(DATA TO EXAMINE)

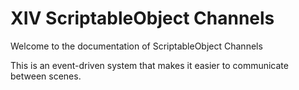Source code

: # XIV ScriptableObject Channels
Welcome to the documentation of ScriptableObject Channels

This is an event-driven system that makes it easier to communicate between scenes.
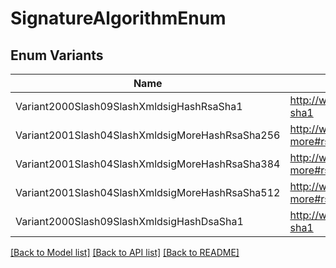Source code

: # SignatureAlgorithmEnum

## Enum Variants

| Name | Value |
|---- | -----|
| Variant2000Slash09SlashXmldsigHashRsaSha1 | http://www.w3.org/2000/09/xmldsig#rsa-sha1 |
| Variant2001Slash04SlashXmldsigMoreHashRsaSha256 | http://www.w3.org/2001/04/xmldsig-more#rsa-sha256 |
| Variant2001Slash04SlashXmldsigMoreHashRsaSha384 | http://www.w3.org/2001/04/xmldsig-more#rsa-sha384 |
| Variant2001Slash04SlashXmldsigMoreHashRsaSha512 | http://www.w3.org/2001/04/xmldsig-more#rsa-sha512 |
| Variant2000Slash09SlashXmldsigHashDsaSha1 | http://www.w3.org/2000/09/xmldsig#dsa-sha1 |


[[Back to Model list]](../README.md#documentation-for-models) [[Back to API list]](../README.md#documentation-for-api-endpoints) [[Back to README]](../README.md)


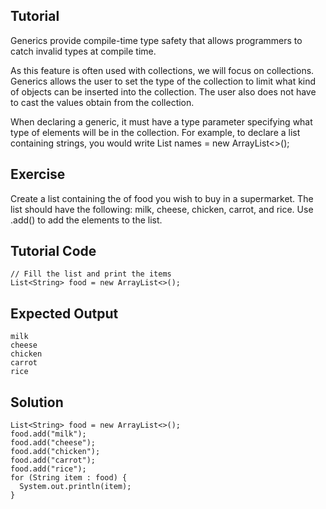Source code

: Tutorial
--------
Generics provide compile-time type safety that allows programmers to catch invalid types at compile time.

As this feature is often used with collections, we will focus on collections. Generics allows the user to set the type of the collection to limit what kind of objects can be inserted into the collection. The user also does not have to cast the values obtain from the collection. 

When declaring a generic, it must have a type parameter specifying what type of elements will be in the collection. For example, to declare a list containing strings, you would write
List<String> names = new ArrayList<>();

Exercise
--------
Create a list containing the of food you wish to buy in a supermarket. The list should have the following: milk, cheese, chicken, carrot, and rice. Use .add() to add the elements to the list.

Tutorial Code
--------
    // Fill the list and print the items
    List<String> food = new ArrayList<>();

Expected Output
--------
    milk
    cheese
    chicken
    carrot
    rice

Solution
--------
    List<String> food = new ArrayList<>();
    food.add("milk");
    food.add("cheese");
    food.add("chicken");
    food.add("carrot");
    food.add("rice");
    for (String item : food) {
      System.out.println(item);
    }
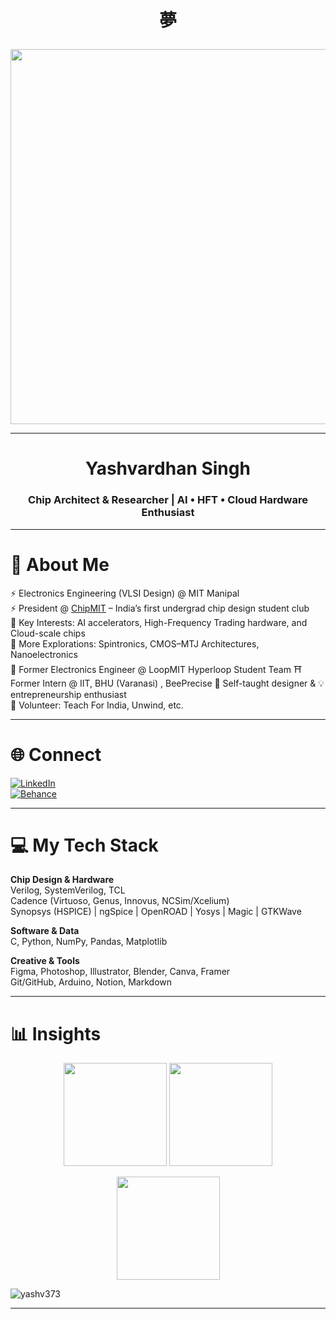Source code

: # <p align="center"> 夢 </p>
<p align="center">
  <img src="https://github.com/user-attachments/assets/2d4bb421-1bd8-48c9-97b2-fe5bc82c6a7a" width="600">
</p>

---

<h1 align="center">Yashvardhan Singh </h1>
<h3 align="center">Chip Architect & Researcher | AI • HFT • Cloud Hardware Enthusiast</h3>

---

# 💫 About Me  
⚡ Electronics Engineering (VLSI Design) @ MIT Manipal  
⚡ President @ [ChipMIT](https://chipmit.in) – India’s first undergrad chip design student club  
🔧 Key Interests: AI accelerators, High-Frequency Trading hardware, and Cloud-scale chips  
🔬 More Explorations: Spintronics, CMOS–MTJ Architectures, Nanoelectronics  
🚄 Former Electronics Engineer @ LoopMIT Hyperloop Student Team
⛩️ Former Intern @ IIT, BHU (Varanasi) , BeePrecise
🎨 Self-taught designer & 💡 entrepreneurship enthusiast  
🌱 Volunteer: Teach For India, Unwind, etc.  

---

# 🌐 Connect  
[![LinkedIn](https://img.shields.io/badge/LinkedIn-%230077B5.svg?logo=linkedin&logoColor=white)](https://linkedin.com/in/yvs373)  
[![Behance](https://img.shields.io/badge/Behance-1769ff?logo=behance&logoColor=white)](https://behance.net/zmagnus)  

---

# 💻 My Tech Stack  
**Chip Design & Hardware**  
Verilog, SystemVerilog, TCL  
Cadence (Virtuoso, Genus, Innovus, NCSim/Xcelium)  
Synopsys (HSPICE) | ngSpice | OpenROAD | Yosys | Magic | GTKWave  

**Software & Data**  
C, Python, NumPy, Pandas, Matplotlib  

**Creative & Tools**  
Figma, Photoshop, Illustrator, Blender, Canva, Framer  
Git/GitHub, Arduino, Notion, Markdown  

---


# 📊 Insights  
<p align="center">
  <img src="https://github-readme-stats.vercel.app/api?username=yashv373&show_icons=true&theme=radical&hide_border=true" height="165">
  <img src="https://github-readme-stats.vercel.app/api/top-langs/?username=yashv373&layout=compact&theme=radical&hide_border=true" height="165">
</p>

<p align="center">
  <img src="https://github-readme-streak-stats.herokuapp.com/?user=yashv373&theme=radical&hide_border=true" height="165">
</p>

<p align="left"> <img src="https://komarev.com/ghpvc/?username=yashv373&label=Profile%20views&color=0e75b6&style=flat" alt="yashv373" /> </p>

---
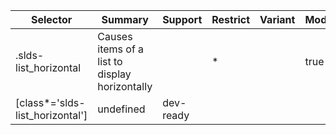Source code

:

| Selector | Summary | Support | Restrict | Variant | Modifier |
|-------|-------|-------|-------|-------|-------|
| .slds-list_horizontal | Causes items of a list to display horizontally |   | * |   | true |
| [class*='slds-list_horizontal'] | undefined | dev-ready |   |   |   |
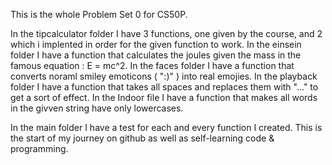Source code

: This is the whole Problem Set 0 for CS50P. 

In the tipcalculator folder I have 3 functions, one given by the course, and 2 which i implented in order for the given function to work.
In the einsein folder I have a function that calculates the joules given the mass in the famous equation : E = mc^2.
In the faces folder I have a function that converts noraml smiley emoticons ( ":)" ) into real emojies.
In the playback folder I have a function that takes all spaces and replaces them with "..." to get a sort of effect.
In the Indoor file I have a function that makes all words in the givven string have only lowercases. 

In the main folder I have a test for each and every function I created.
This is the start of my journey on github as well as self-learning code & programming.
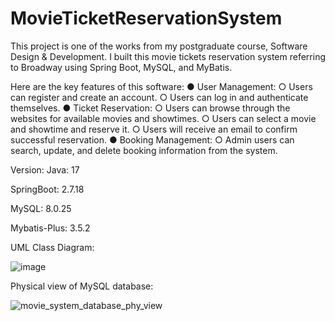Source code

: # MovieTicketReservationSystem
This project is one of the works from my postgraduate course, Software Design &amp; Development. I built this movie tickets reservation system referring to Broadway using Spring Boot, MySQL, and MyBatis.

Here are the key features of this software:
● User Management:
  ○ Users can register and create an account.
  ○ Users can log in and authenticate themselves.
● Ticket Reservation:
  ○ Users can browse through the websites for available movies and showtimes.
  ○ Users can select a movie and showtime and reserve it.
  ○ Users will receive an email to confirm successful reservation.
● Booking Management:
  ○ Admin users can search, update, and delete booking information from the
  system.


Version:
Java: 17

SpringBoot: 2.7.18

MySQL: 8.0.25

Mybatis-Plus: 3.5.2


UML Class Diagram:

![image](https://github.com/girigiri-I/MovieTicketReservationSystem/assets/129129465/898af322-339e-4d01-a665-fe245f91efc8)

Physical view of MySQL database:

![movie_system_database_phy_view](https://github.com/girigiri-I/MovieTicketReservationSystem/assets/129129465/b0f578bb-4acf-481a-8c21-7bb7c00ece92)
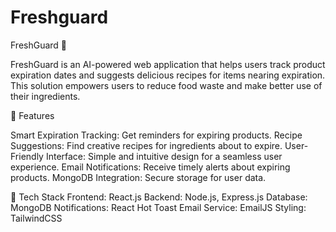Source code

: # Freshguard

FreshGuard 🥦

FreshGuard is an AI-powered web application that helps users track product expiration dates and suggests delicious recipes for items nearing expiration. This solution empowers users to reduce food waste and make better use of their ingredients.

🌟 Features

Smart Expiration Tracking: Get reminders for expiring products.
Recipe Suggestions: Find creative recipes for ingredients about to expire.
User-Friendly Interface: Simple and intuitive design for a seamless user experience.
Email Notifications: Receive timely alerts about expiring products.
MongoDB Integration: Secure storage for user data.

🚀 Tech Stack
Frontend: React.js
Backend: Node.js, Express.js
Database: MongoDB
Notifications: React Hot Toast
Email Service: EmailJS
Styling: TailwindCSS
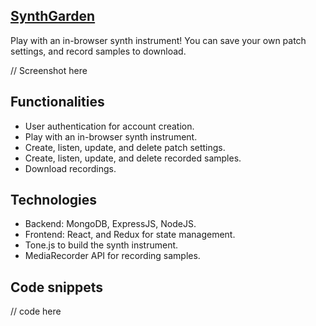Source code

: ## <a href="https://synthgarden.herokuapp.com" target="_blank">SynthGarden</a>
Play with an in-browser synth instrument! You can save your own patch settings, and record samples to download.

// Screenshot here

## Functionalities
- User authentication for account creation.
- Play with an in-browser synth instrument.
- Create, listen, update, and delete patch settings.
- Create, listen, update, and delete recorded samples.
- Download recordings.

## Technologies
- Backend: MongoDB, ExpressJS, NodeJS.
- Frontend: React, and Redux for state management.
- Tone.js to build the synth instrument.
- MediaRecorder API for recording samples.

## Code snippets
// code here
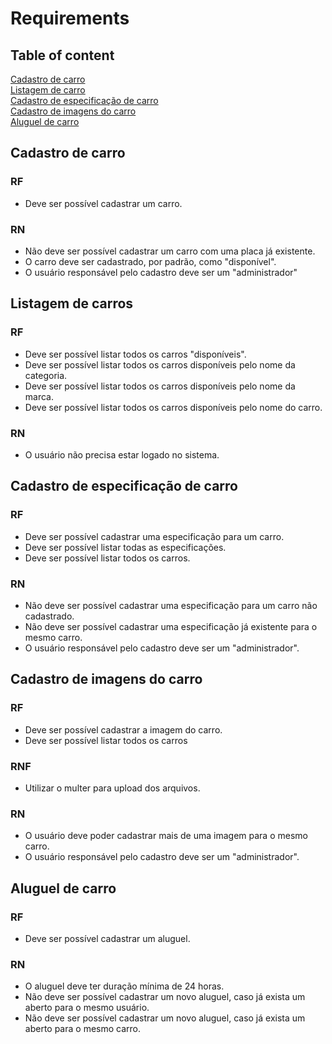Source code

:# Requirements

## Table of content
[Cadastro de carro](cadastro-de-carro) <br/>
[Listagem de carro](listagem-de-carro) <br/>
[Cadastro de especificação de carro](cadastro-de-especificação-de-carro) <br/>
[Cadastro de imagens do carro](cadastro-de-imagens-do-carro) <br/>
[Aluguel de carro](aluguel-de-carro) <br />

## Cadastro de carro
### RF
* Deve ser possível cadastrar um carro.
### RN
* Não deve ser possível cadastrar um carro com uma placa já existente.
* O carro deve ser cadastrado, por padrão, como "disponível".
* O usuário responsável pelo cadastro deve ser um "administrador"

## Listagem de carros
### RF
*  Deve ser possível listar todos os carros "disponíveis".
*  Deve ser possível listar todos os carros disponíveis pelo nome da categoria.
*  Deve ser possível listar todos os carros disponíveis pelo nome da marca.
*  Deve ser possível listar todos os carros disponíveis pelo nome do carro.
### RN
* O usuário não precisa estar logado no sistema.

## Cadastro de especificação de carro
### RF
* Deve ser possível cadastrar uma especificação para um carro.
* Deve ser possível listar todas as especificações.
* Deve ser possível listar todos os carros.
### RN
* Não deve ser possível cadastrar uma especificação para um carro não cadastrado.
* Não deve ser possível cadastrar uma especificação já existente para o mesmo carro.
*  O usuário responsável pelo cadastro deve ser um "administrador".

## Cadastro de imagens do carro
### RF
* Deve ser possível cadastrar a imagem do carro.
* Deve ser possível listar todos os carros
### RNF
* Utilizar o multer para upload dos arquivos.
### RN
* O usuário deve poder cadastrar mais de uma imagem para o mesmo carro.
* O usuário responsável pelo cadastro deve ser um "administrador".

## Aluguel de carro
### RF
* Deve ser possível cadastrar um aluguel. 
### RN
* O aluguel deve ter duração mínima de 24 horas.
* Não deve ser possível cadastrar um novo aluguel, caso já exista um aberto para o mesmo usuário.
* Não deve ser possível cadastrar um novo aluguel, caso já exista um aberto para o mesmo carro.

(End DATA TO EXAMINE)

DIRECTIONS:
Write down only how many lines of the entries above include the word "listar".

TASK SOLUTION:
7